社会のダストダス

aftersun/アフターサンの社会のダストダスのネタバレレビュー・内容・結末

aftersun/アフターサン(2022年製作の映画)
5.0

このレビューはネタバレを含みます

小さな心のカメラに残った断片。記録と記憶、想像と願望。

2回観た感想です、普段から観た順番通りにレビューは書いていないけど、公開した週末には観ていたのでだいぶ寝かせました。結局、感想はまとまりません(笑)。一度目は「ふむふむ、オトンの様子がちょっと気になったけどいいバカンスだったなー」で、二度目で「オ、オトンのバカヤロー!!!」と海に向かって叫びたくなりました。

たぶん2023年ベスト出ました。今年はもうここで映画を観るのはやめた方がいいかもしれません、この余韻で半年くらい飯が食えそうな気がします。スコアバーが☆5.0までしか付けられないアプリの不具合が発生しているみたいなので、Filmarksさん早く治してくださいね。

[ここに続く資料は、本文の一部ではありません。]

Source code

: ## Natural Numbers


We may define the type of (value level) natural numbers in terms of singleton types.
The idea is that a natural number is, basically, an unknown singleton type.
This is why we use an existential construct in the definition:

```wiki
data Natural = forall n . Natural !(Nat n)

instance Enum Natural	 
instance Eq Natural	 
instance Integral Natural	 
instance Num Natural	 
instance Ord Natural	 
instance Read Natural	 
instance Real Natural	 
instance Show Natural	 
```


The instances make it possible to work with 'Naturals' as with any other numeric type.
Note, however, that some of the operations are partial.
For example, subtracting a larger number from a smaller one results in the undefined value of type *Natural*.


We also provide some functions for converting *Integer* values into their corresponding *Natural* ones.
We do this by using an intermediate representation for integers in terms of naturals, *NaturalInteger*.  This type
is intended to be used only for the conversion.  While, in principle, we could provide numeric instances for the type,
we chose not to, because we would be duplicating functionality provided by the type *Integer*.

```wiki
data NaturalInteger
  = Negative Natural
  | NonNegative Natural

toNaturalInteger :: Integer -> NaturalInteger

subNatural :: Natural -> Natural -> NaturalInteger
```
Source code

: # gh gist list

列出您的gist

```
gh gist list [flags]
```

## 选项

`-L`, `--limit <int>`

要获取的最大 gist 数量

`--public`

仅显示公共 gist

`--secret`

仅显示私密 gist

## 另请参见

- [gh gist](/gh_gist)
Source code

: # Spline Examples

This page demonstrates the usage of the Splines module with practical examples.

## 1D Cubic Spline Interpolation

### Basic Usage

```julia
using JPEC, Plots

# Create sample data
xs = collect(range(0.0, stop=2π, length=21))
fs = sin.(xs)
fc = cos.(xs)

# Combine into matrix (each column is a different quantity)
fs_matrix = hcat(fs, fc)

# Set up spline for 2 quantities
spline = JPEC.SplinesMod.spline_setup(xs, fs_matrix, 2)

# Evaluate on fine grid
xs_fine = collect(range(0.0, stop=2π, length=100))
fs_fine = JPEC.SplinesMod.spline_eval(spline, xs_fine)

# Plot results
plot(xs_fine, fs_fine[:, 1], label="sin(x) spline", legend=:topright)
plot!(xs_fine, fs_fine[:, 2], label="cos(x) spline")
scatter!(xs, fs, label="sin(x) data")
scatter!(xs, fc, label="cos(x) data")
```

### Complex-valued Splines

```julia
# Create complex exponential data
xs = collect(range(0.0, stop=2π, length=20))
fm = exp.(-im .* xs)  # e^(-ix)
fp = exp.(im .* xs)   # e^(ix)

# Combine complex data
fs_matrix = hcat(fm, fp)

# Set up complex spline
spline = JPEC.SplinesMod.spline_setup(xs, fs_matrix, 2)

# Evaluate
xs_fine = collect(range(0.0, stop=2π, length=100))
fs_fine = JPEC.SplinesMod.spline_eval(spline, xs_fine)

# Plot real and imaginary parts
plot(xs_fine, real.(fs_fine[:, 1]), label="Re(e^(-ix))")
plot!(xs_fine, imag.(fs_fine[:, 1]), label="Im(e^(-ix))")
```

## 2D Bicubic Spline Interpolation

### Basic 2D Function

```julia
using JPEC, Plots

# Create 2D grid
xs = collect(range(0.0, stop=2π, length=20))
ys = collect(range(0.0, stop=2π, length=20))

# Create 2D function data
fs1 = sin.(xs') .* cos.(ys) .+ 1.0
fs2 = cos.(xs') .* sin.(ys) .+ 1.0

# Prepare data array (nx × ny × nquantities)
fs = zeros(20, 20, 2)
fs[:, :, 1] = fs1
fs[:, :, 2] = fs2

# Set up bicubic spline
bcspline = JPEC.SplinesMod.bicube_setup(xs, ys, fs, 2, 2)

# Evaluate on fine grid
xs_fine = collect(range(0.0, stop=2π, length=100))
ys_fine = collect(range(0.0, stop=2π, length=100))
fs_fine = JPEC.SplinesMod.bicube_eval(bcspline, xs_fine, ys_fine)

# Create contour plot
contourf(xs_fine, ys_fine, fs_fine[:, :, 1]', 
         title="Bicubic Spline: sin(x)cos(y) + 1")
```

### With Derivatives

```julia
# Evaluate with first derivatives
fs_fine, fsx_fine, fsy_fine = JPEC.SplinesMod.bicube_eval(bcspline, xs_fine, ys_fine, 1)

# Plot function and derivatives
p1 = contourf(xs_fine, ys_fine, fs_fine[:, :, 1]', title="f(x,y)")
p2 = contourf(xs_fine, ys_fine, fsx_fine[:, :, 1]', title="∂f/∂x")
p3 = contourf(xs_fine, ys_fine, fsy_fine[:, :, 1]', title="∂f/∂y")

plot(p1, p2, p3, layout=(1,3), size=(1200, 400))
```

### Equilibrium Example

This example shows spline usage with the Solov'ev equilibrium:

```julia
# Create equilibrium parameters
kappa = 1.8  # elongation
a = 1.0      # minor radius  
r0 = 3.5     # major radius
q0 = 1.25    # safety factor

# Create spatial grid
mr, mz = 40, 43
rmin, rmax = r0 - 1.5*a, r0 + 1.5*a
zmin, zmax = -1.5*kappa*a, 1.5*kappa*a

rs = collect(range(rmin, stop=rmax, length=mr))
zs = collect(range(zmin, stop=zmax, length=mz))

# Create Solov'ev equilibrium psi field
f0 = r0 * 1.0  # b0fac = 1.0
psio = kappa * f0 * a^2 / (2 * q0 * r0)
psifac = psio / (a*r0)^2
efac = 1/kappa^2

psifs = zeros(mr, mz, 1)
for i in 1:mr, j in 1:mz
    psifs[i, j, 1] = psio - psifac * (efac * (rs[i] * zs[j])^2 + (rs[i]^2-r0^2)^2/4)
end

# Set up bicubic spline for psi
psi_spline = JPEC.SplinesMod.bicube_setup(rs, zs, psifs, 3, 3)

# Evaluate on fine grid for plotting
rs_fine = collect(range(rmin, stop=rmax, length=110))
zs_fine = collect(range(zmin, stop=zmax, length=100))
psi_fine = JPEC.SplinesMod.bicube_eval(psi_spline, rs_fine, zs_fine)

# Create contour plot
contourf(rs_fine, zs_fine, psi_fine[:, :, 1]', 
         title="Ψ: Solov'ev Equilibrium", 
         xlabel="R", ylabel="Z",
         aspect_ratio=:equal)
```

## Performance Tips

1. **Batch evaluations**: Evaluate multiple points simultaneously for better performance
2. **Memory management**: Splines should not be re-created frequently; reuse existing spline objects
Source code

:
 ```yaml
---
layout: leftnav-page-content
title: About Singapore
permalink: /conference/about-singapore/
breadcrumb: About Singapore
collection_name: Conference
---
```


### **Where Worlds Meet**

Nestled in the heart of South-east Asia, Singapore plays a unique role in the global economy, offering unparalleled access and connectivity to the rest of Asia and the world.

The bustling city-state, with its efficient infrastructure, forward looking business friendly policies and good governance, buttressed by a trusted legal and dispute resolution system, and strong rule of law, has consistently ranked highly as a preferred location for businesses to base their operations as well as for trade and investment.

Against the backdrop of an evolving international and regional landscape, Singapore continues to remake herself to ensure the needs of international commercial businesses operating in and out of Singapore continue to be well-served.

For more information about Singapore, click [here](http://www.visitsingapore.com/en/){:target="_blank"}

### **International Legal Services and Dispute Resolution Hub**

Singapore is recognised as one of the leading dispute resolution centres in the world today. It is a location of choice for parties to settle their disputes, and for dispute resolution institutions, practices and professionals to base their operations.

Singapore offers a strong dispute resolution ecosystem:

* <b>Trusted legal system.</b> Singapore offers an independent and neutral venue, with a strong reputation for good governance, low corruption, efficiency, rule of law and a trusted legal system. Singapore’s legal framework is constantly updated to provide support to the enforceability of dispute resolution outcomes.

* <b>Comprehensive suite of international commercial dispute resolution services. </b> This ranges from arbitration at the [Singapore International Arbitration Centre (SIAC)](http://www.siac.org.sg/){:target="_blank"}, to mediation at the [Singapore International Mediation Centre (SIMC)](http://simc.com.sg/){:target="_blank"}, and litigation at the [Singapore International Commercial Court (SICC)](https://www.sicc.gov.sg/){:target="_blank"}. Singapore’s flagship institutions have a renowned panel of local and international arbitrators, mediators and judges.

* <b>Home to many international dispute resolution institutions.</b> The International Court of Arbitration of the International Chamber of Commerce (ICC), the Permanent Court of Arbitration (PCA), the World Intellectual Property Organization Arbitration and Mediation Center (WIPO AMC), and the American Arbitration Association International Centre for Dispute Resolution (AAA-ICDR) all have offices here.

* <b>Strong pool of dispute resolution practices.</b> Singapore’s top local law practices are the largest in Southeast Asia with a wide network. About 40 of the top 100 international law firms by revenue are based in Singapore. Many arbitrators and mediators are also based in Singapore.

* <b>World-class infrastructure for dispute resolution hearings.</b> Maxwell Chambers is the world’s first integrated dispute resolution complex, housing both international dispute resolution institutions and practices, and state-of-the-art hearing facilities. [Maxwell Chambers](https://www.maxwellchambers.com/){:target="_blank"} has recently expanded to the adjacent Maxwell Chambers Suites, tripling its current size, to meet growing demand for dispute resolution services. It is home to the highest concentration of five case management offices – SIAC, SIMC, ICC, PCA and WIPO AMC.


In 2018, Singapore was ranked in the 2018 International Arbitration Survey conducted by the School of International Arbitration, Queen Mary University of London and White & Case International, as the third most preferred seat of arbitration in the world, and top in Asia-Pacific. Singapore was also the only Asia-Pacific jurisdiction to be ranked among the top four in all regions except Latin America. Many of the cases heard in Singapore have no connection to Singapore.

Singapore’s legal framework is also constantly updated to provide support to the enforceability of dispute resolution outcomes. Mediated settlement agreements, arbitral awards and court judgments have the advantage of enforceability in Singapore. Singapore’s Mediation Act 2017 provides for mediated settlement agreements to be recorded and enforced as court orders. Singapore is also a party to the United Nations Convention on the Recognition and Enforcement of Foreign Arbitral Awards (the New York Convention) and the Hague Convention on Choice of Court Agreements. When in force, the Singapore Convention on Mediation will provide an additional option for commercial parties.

11歳の夏休み、普段は別居している父親カラムとトルコのリゾートを訪れたソフィ、もうすぐ31歳になる父にビデオカメラを向けて問いかける。
「11歳の時、将来何をしていると思ってた?」
20年後にその時の父と同じ年齢になったソフィは、懐かしい映像の中に当時は知らなかった父の一面に気づいていく。

フィルマのあらすじにある大人になったソフィの記憶というのは、断片的な演出のため観る前からそこにあまり引っ張られないほうがいいと思われる。少し前に観た『ジュリア(s)』もあらすじから晩年の回想の話という印象を持ったけど、出てくるのはラストのラストだったし、観る前の先入観でコレじゃ無かったと感じてしまう人もいるかもしれないので。ネタバレフィルターを付けたレビューに書いても意味無いかもしれませんが。

話の流れと雰囲気的にソフィア・コッポラの『Somewhere』に結構近いなと思っていた、パンフレットを読んだら実際影響は受けていたみたい。『Somewhere』が主人公の空虚な日常と娘との充実したひと時をそのまま正直に画面演出として表現していたのに対し、本作は父娘の何気ないやり取りの中に潜んだ刹那のヒリついた感覚が特徴、それが何だったのかを後で察することになる構成が秀逸。高級ホテルとボロ宿という舞台設定の違いもある。

主演はポール・メスカル、『ロスト・ドーター』に出ていたみたいだけど、あまり覚えていないので探してみようかな、そういえばその作品も本作と性質が少し近いか。役の設定より若く見えたが撮影のときは25歳だったようで、親子というよりは年の離れた兄妹に見える場面も多い。もしアカデミー賞より前に本作と『ザ・ホエール』と『生きる』を観ていたら、誰に主演男優賞を受賞してほしいか決められなかった。

娘役のソフィにフランキー・コリオ、本作が初出演にして新たな天使の爆誕、おじさんはメロメロになりました。前述の『Somewhere』のエル・ファニング天使に勝るとも劣らないドッ可愛さで、前世で大女優だったんじゃないかというくらいの演技未経験だとは思えない、画面吸引力を持つ超新星だった。好きです、応援します、つけ回します。

何も情報を入れず真っ白な状態で観ると純粋にバカンスを楽しむ11歳のソフィの気持ちで最後まで観ることが出来て、内容を知った状態で観ると31歳になったソフィの視点で父親の本当の姿を垣間見るという仕掛けは凄いと思った。日焼け跡を表すという『アフターサン』のタイトルの意味を知り成程となった。優しい映画であり残酷な映画。

ビデオテープを見終えた大人のソフィの部屋では赤ん坊の泣き声が聞こえる、その鳴き声をバックにカラムの後ろ姿が扉の向こうに消えていく。もしかしてソフィは自分の子供に父親の名前を付けたのかな。クライマックスで掛かる曲『♬Under Pressure』でもう一度チャンスをいう部分のフレーズが印象に残ったので、父を許してもう一度一緒になったということかと思った。

ポール・メスカルは『グラディエーター』の続編など今後目にする機会が増えそうだし、フランキー・コリオちゃんは天使なまま立派な女優さんになっていただきたい。もう一度観る機会があったら、今度は鏡像のシーンだけ細かく観てみたい。もし年内で更に凄い作品に出会えるなら、今年死んでも悔いが無いかもしれない。